* [Task to carry out]
What is needed is an exact printout of all the data.

* [The records]

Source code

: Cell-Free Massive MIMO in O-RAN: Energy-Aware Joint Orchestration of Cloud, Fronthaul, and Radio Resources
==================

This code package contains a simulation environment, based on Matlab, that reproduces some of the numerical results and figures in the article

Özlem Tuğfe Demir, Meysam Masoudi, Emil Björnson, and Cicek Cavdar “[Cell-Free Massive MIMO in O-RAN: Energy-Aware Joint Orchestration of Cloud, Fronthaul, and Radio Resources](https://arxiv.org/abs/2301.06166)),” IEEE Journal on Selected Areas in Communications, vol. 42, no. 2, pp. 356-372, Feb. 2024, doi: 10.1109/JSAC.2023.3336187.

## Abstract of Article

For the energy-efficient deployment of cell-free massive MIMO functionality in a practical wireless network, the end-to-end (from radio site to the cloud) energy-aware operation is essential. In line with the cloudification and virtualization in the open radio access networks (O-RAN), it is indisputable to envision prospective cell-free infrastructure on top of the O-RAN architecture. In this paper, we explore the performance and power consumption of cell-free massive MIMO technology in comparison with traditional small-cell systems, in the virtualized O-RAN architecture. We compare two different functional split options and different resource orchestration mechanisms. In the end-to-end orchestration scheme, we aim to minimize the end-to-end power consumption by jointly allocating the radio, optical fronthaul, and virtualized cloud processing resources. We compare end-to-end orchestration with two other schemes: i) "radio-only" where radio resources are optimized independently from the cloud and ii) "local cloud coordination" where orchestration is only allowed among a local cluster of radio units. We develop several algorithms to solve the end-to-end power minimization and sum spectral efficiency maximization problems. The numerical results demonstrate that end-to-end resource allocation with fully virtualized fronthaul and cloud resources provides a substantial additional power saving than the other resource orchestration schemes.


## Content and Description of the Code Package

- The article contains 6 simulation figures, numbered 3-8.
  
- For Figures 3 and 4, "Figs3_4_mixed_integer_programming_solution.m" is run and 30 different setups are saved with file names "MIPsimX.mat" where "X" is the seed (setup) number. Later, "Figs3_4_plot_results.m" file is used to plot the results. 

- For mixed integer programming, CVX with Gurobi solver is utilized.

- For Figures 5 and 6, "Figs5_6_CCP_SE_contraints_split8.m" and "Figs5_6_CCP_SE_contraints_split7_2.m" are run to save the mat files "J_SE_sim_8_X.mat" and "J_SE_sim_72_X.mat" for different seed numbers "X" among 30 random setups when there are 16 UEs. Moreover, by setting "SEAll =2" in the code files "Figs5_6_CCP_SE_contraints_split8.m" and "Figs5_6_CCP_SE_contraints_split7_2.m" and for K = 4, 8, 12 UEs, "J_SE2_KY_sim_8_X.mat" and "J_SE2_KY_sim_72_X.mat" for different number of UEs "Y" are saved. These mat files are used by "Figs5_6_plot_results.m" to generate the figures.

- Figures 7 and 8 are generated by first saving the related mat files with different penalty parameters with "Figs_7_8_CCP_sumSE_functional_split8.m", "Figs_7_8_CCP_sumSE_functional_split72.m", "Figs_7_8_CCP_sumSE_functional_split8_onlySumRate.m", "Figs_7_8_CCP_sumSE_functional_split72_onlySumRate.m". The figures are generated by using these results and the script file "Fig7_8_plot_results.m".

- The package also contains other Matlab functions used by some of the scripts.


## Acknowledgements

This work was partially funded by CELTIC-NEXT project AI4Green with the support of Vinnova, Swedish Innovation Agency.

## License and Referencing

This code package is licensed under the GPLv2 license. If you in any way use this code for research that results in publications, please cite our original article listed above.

* [Solution for this exercise]
Source code

: Cell-Free Massive MIMO in O-RAN: Energy-Aware Joint Orchestration of Cloud, Fronthaul, and Radio Resources
==================

This code package contains a simulation environment, based on Matlab, that reproduces some of the numerical results and figures in the article

Özlem Tuğfe Demir, Meysam Masoudi, Emil Björnson, and Cicek Cavdar “[Cell-Free Massive MIMO in O-RAN: Energy-Aware Joint Orchestration of Cloud, Fronthaul, and Radio Resources](https://arxiv.org/abs/2301.06166)),” IEEE Journal on Selected Areas in Communications, vol. 42, no. 2, pp. 356-372, Feb. 2024, doi: 10.1109/JSAC.2023.3336187.

## Abstract of Article

For the energy-efficient deployment of cell-free massive MIMO functionality in a practical wireless network, the end-to-end (from radio site to the cloud) energy-aware operation is essential. In line with the cloudification and virtualization in the open radio access networks (O-RAN), it is indisputable to envision prospective cell-free infrastructure on top of the O-RAN architecture. In this paper, we explore the performance and power consumption of cell-free massive MIMO technology in comparison with traditional small-cell systems, in the virtualized O-RAN architecture. We compare two different functional split options and different resource orchestration mechanisms. In the end-to-end orchestration scheme, we aim to minimize the end-to-end power consumption by jointly allocating the radio, optical fronthaul, and virtualized cloud processing resources. We compare end-to-end orchestration with two other schemes: i) "radio-only" where radio resources are optimized independently from the cloud and ii) "local cloud coordination" where orchestration is only allowed among a local cluster of radio units. We develop several algorithms to solve the end-to-end power minimization and sum spectral efficiency maximization problems. The numerical results demonstrate that end-to-end resource allocation with fully virtualized fronthaul and cloud resources provides a substantial additional power saving than the other resource orchestration schemes.


## Content and Description of the Code Package

- The article contains 6 simulation figures, numbered 3-8.
  
- For Figures 3 and 4, "Figs3_4_mixed_integer_programming_solution.m" is run and 30 different setups are saved with file names "MIPsimX.mat" where "X" is the seed (setup) number. Later, "Figs3_4_plot_results.m" file is used to plot the results. 

- For mixed integer programming, CVX with Gurobi solver is utilized.

- For Figures 5 and 6, "Figs5_6_CCP_SE_contraints_split8.m" and "Figs5_6_CCP_SE_contraints_split7_2.m" are run to save the mat files "J_SE_sim_8_X.mat" and "J_SE_sim_72_X.mat" for different seed numbers "X" among 30 random setups when there are 16 UEs. Moreover, by setting "SEAll =2" in the code files "Figs5_6_CCP_SE_contraints_split8.m" and "Figs5_6_CCP_SE_contraints_split7_2.m" and for K = 4, 8, 12 UEs, "J_SE2_KY_sim_8_X.mat" and "J_SE2_KY_sim_72_X.mat" for different number of UEs "Y" are saved. These mat files are used by "Figs5_6_plot_results.m" to generate the figures.

- Figures 7 and 8 are generated by first saving the related mat files with different penalty parameters with "Figs_7_8_CCP_sumSE_functional_split8.m", "Figs_7_8_CCP_sumSE_functional_split72.m", "Figs_7_8_CCP_sumSE_functional_split8_onlySumRate.m", "Figs_7_8_CCP_sumSE_functional_split72_onlySumRate.m". The figures are generated by using these results and the script file "Fig7_8_plot_results.m".

- The package also contains other Matlab functions used by some of the scripts.


## Acknowledgements

This work was partially funded by CELTIC-NEXT project AI4Green with the support of Vinnova, Swedish Innovation Agency.

## License and Referencing

This code package is licensed under the GPLv2 license. If you in any way use this code for research that results in publications, please cite our original article listed above.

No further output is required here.